The research will be undertaken in the Centre for Gene Regulation & Expression (GRE) in the School of Life Sciences – a centre of excellence with >10 scientific groups working on various aspects of gene regulation and cellular biology. The applicant will also work closely with the second supervisor Gabriele Schweikert in the division of computational biology to use advanced computational methods to analyse the data. Training for all aspects of the project will be provided from the lab and through available skills-based courses at the University of Dundee. Applicants with an interest in epigenetics and gene regulation in blood diseases are most welcome to contact Kasper on email@example.com.

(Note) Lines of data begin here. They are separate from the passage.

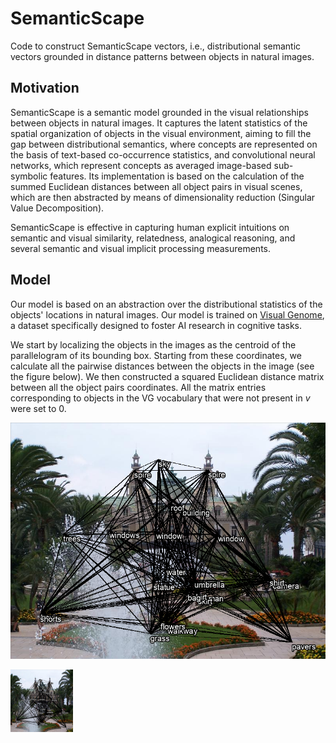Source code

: # SemanticScape
Code to construct SemanticScape vectors, i.e., distributional semantic vectors grounded in distance patterns between objects in natural images.

## Motivation
SemanticScape is a semantic model grounded in the visual relationships between objects in natural images. It captures the latent statistics of the spatial organization of objects in the visual environment, aiming to fill the gap between distributional semantics, where concepts are represented on the basis of text-based co-occurrence statistics, and convolutional neural networks, which represent concepts as averaged image-based sub-symbolic features. Its implementation is based on the calculation of the summed Euclidean distances between all object pairs in visual scenes, which are then abstracted by means of dimensionality reduction (Singular Value Decomposition). 

SemanticScape is effective in capturing human explicit intuitions on semantic and visual similarity, relatedness, analogical reasoning, and several semantic and visual implicit processing measurements.

## Model
Our model is based on an abstraction over the distributional statistics of the objects' locations in natural images. Our model is trained on [Visual Genome](https://link.springer.com/article/10.1007/s11263-016-0981-7), a dataset specifically designed to foster AI research in cognitive tasks.

We start by localizing the objects in the images as the centroid of the parallelogram of its bounding box. Starting from these coordinates, we calculate all the pairwise distances between the objects in the image (see the figure below). We then constructed a squared Euclidean distance matrix between all the object pairs coordinates. All the matrix entries corresponding to objects in the VG vocabulary that were not present in $v$ were set to 0. 

![alt text](https://github.com/Andrea-de-Varda/SemanticScape/blob/main/figures/img_with_net.png?raw=true)

<img src="https://github.com/Andrea-de-Varda/SemanticScape/blob/main/figures/img_with_net.png?raw=true" width="100" height="100">


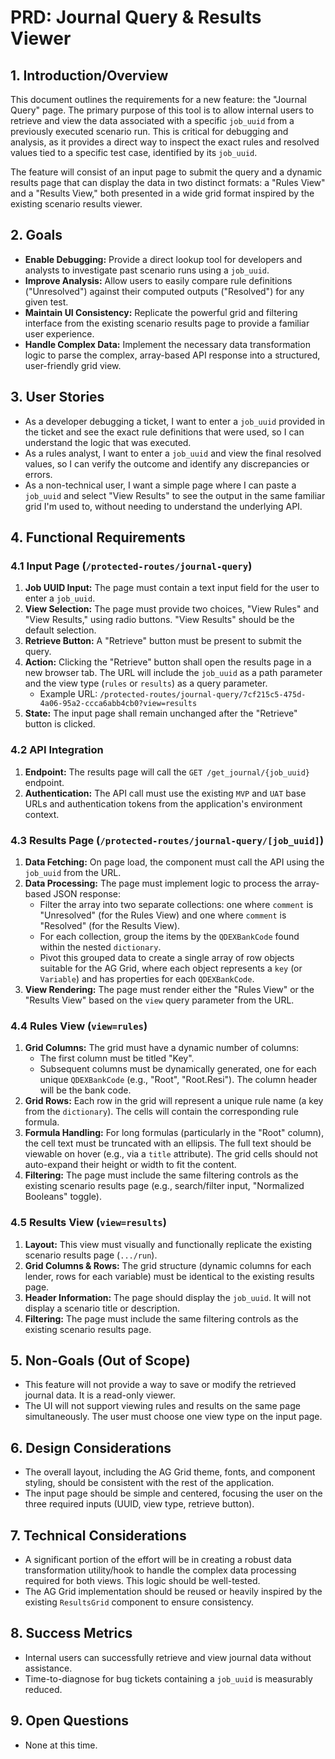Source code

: # PRD: Journal Query & Results Viewer

## 1. Introduction/Overview

This document outlines the requirements for a new feature: the "Journal Query" page. The primary purpose of this tool is to allow internal users to retrieve and view the data associated with a specific `job_uuid` from a previously executed scenario run. This is critical for debugging and analysis, as it provides a direct way to inspect the exact rules and resolved values tied to a specific test case, identified by its `job_uuid`.

The feature will consist of an input page to submit the query and a dynamic results page that can display the data in two distinct formats: a "Rules View" and a "Results View," both presented in a wide grid format inspired by the existing scenario results viewer.

## 2. Goals

-   **Enable Debugging:** Provide a direct lookup tool for developers and analysts to investigate past scenario runs using a `job_uuid`.
-   **Improve Analysis:** Allow users to easily compare rule definitions ("Unresolved") against their computed outputs ("Resolved") for any given test.
-   **Maintain UI Consistency:** Replicate the powerful grid and filtering interface from the existing scenario results page to provide a familiar user experience.
-   **Handle Complex Data:** Implement the necessary data transformation logic to parse the complex, array-based API response into a structured, user-friendly grid view.

## 3. User Stories

-   As a developer debugging a ticket, I want to enter a `job_uuid` provided in the ticket and see the exact rule definitions that were used, so I can understand the logic that was executed.
-   As a rules analyst, I want to enter a `job_uuid` and view the final resolved values, so I can verify the outcome and identify any discrepancies or errors.
-   As a non-technical user, I want a simple page where I can paste a `job_uuid` and select "View Results" to see the output in the same familiar grid I'm used to, without needing to understand the underlying API.

## 4. Functional Requirements

### 4.1 Input Page (`/protected-routes/journal-query`)

1.  **Job UUID Input:** The page must contain a text input field for the user to enter a `job_uuid`.
2.  **View Selection:** The page must provide two choices, "View Rules" and "View Results," using radio buttons. "View Results" should be the default selection.
3.  **Retrieve Button:** A "Retrieve" button must be present to submit the query.
4.  **Action:** Clicking the "Retrieve" button shall open the results page in a new browser tab. The URL will include the `job_uuid` as a path parameter and the view type (`rules` or `results`) as a query parameter.
    -   Example URL: `/protected-routes/journal-query/7cf215c5-475d-4a06-95a2-ccca6abb4cb0?view=results`
5.  **State:** The input page shall remain unchanged after the "Retrieve" button is clicked.

### 4.2 API Integration

1.  **Endpoint:** The results page will call the `GET /get_journal/{job_uuid}` endpoint.
2.  **Authentication:** The API call must use the existing `MVP` and `UAT` base URLs and authentication tokens from the application's environment context.

### 4.3 Results Page (`/protected-routes/journal-query/[job_uuid]`)

1.  **Data Fetching:** On page load, the component must call the API using the `job_uuid` from the URL.
2.  **Data Processing:** The page must implement logic to process the array-based JSON response:
    -   Filter the array into two separate collections: one where `comment` is "Unresolved" (for the Rules View) and one where `comment` is "Resolved" (for the Results View).
    -   For each collection, group the items by the `QDEXBankCode` found within the nested `dictionary`.
    -   Pivot this grouped data to create a single array of row objects suitable for the AG Grid, where each object represents a `key` (or `Variable`) and has properties for each `QDEXBankCode`.
3.  **View Rendering:** The page must render either the "Rules View" or the "Results View" based on the `view` query parameter from the URL.

### 4.4 Rules View (`view=rules`)

1.  **Grid Columns:** The grid must have a dynamic number of columns:
    -   The first column must be titled "Key".
    -   Subsequent columns must be dynamically generated, one for each unique `QDEXBankCode` (e.g., "Root", "Root.Resi"). The column header will be the bank code.
2.  **Grid Rows:** Each row in the grid will represent a unique rule name (a key from the `dictionary`). The cells will contain the corresponding rule formula.
3.  **Formula Handling:** For long formulas (particularly in the "Root" column), the cell text must be truncated with an ellipsis. The full text should be viewable on hover (e.g., via a `title` attribute). The grid cells should not auto-expand their height or width to fit the content.
4.  **Filtering:** The page must include the same filtering controls as the existing scenario results page (e.g., search/filter input, "Normalized Booleans" toggle).

### 4.5 Results View (`view=results`)

1.  **Layout:** This view must visually and functionally replicate the existing scenario results page (`.../run`).
2.  **Grid Columns & Rows:** The grid structure (dynamic columns for each lender, rows for each variable) must be identical to the existing results page.
3.  **Header Information:** The page should display the `job_uuid`. It will not display a scenario title or description.
4.  **Filtering:** The page must include the same filtering controls as the existing scenario results page.

## 5. Non-Goals (Out of Scope)

-   This feature will not provide a way to save or modify the retrieved journal data. It is a read-only viewer.
-   The UI will not support viewing rules and results on the same page simultaneously. The user must choose one view type on the input page.

## 6. Design Considerations

-   The overall layout, including the AG Grid theme, fonts, and component styling, should be consistent with the rest of the application.
-   The input page should be simple and centered, focusing the user on the three required inputs (UUID, view type, retrieve button).

## 7. Technical Considerations

-   A significant portion of the effort will be in creating a robust data transformation utility/hook to handle the complex data processing required for both views. This logic should be well-tested.
-   The AG Grid implementation should be reused or heavily inspired by the existing `ResultsGrid` component to ensure consistency.

## 8. Success Metrics

-   Internal users can successfully retrieve and view journal data without assistance.
-   Time-to-diagnose for bug tickets containing a `job_uuid` is measurably reduced.

## 9. Open Questions

-   None at this time. 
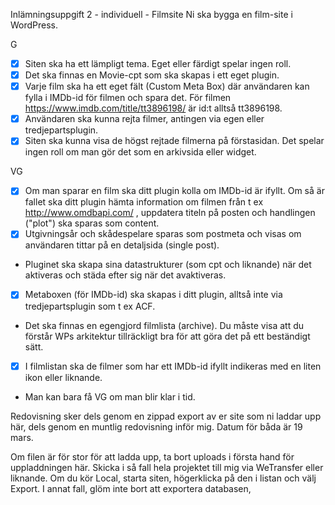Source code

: Inlämningsuppgift 2 - individuell - Filmsite
Ni ska bygga en film-site i WordPress.

G

- [x] Siten ska ha ett lämpligt tema. Eget eller färdigt spelar ingen roll.
- [x] Det ska finnas en Movie-cpt som ska skapas i ett eget plugin.
- [x] Varje film ska ha ett eget fält (Custom Meta Box) där användaren kan fylla i IMDb-id för filmen och spara det. För filmen https://www.imdb.com/title/tt3896198/ är id:t alltså tt3896198.
- [x]  Användaren ska kunna rejta filmer, antingen via egen eller tredjepartsplugin.
- [x] Siten ska kunna visa de högst rejtade filmerna på förstasidan. Det spelar ingen roll om man gör det som en arkivsida eller widget.

VG

- [x] Om man sparar en film ska ditt plugin kolla om IMDb-id är ifyllt. Om så är fallet ska ditt plugin hämta information om filmen från t ex http://www.omdbapi.com/ , uppdatera titeln på posten och handlingen ("plot") ska sparas som content.
- [x] Utgivningsår och skådespelare sparas som postmeta och visas om användaren tittar på en detaljsida (single post).
- Pluginet ska skapa sina datastrukturer (som cpt och liknande) när det aktiveras och städa efter sig när det avaktiveras.
- [x] Metaboxen (för IMDb-id) ska skapas i ditt plugin, alltså inte via tredjepartsplugin som t ex ACF.
- Det ska finnas en egengjord filmlista (archive). Du måste visa att du förstår WPs arkitektur tillräckligt bra för att göra det på ett beständigt sätt.
- [x] I filmlistan ska de filmer som har ett IMDb-id ifyllt indikeras med en liten ikon eller liknande.

- Man kan bara få VG om man blir klar i tid.

Redovisning sker dels genom en zippad export av er site som ni laddar upp här, dels genom en muntlig redovisning inför mig. Datum för båda är 19 mars.

Om filen är för stor för att ladda upp, ta bort uploads i första hand för uppladdningen här. Skicka i så fall hela projektet till mig via WeTransfer eller liknande. Om du kör Local, starta siten, högerklicka på den i listan och välj Export. I annat fall, glöm inte bort att exportera databasen,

Rasmussen, K. D. & Helin, K. Role of TET enzymes in DNA methylation, development, and cancer. Genes Dev. 30, 733–750 (2016).
Steensma, D. P. & Ebert, B. L. Clonal hematopoiesis as a model for premalignant changes during aging. Exp. Hematol. 83, 48–56 (2020).
Rasmussen, K. D. et al. TET2 binding to enhancers facilitates transcription factor recruitment in hematopoietic cells. Genome Res. 29, 564–575 (2019).